TASK DETAILS =>
Using the listing below, extract each line that has the word "temperatures" in it.

RECORDED DATA =>
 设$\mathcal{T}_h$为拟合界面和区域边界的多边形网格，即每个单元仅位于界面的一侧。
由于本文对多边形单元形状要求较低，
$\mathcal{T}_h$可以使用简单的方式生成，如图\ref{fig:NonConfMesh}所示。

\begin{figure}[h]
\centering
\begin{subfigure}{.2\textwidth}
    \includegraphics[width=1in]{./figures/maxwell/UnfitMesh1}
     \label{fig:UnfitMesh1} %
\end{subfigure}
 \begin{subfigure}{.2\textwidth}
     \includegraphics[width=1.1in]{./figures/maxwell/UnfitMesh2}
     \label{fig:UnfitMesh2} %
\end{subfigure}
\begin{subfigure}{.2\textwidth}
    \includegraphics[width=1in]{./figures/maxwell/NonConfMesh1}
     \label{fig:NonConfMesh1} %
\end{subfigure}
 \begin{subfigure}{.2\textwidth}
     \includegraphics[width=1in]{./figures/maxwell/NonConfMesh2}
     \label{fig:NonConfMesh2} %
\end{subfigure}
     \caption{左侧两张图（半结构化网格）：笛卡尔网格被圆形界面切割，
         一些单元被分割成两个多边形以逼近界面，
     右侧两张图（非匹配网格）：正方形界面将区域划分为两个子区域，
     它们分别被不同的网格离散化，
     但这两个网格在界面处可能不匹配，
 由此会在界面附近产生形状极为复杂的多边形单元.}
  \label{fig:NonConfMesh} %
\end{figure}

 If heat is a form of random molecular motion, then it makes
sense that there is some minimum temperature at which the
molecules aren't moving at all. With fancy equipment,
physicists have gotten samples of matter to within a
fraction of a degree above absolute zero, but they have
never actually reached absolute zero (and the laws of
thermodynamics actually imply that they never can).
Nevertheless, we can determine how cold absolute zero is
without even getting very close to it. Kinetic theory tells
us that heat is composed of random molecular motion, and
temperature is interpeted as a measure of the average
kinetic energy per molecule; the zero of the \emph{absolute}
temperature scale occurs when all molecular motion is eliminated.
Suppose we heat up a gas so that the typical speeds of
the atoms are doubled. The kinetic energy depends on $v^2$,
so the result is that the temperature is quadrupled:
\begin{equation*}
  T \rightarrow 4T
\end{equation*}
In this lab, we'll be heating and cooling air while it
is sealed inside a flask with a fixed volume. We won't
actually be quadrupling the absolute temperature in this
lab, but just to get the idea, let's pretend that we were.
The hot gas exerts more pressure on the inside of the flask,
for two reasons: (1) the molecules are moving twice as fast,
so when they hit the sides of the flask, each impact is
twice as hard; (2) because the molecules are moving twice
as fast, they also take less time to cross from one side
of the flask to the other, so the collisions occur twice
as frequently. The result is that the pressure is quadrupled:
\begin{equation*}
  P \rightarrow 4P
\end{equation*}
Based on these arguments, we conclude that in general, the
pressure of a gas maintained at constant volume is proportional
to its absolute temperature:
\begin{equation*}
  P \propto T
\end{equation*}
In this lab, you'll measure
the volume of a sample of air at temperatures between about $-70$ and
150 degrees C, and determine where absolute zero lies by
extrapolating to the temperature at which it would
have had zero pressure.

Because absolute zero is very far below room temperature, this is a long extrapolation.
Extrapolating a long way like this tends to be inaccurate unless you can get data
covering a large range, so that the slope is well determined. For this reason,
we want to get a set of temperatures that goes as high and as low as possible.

RESPONSE =>
the volume of a sample of air at temperatures between about $-70$ and
we want to get a set of temperatures that goes as high and as low as possible.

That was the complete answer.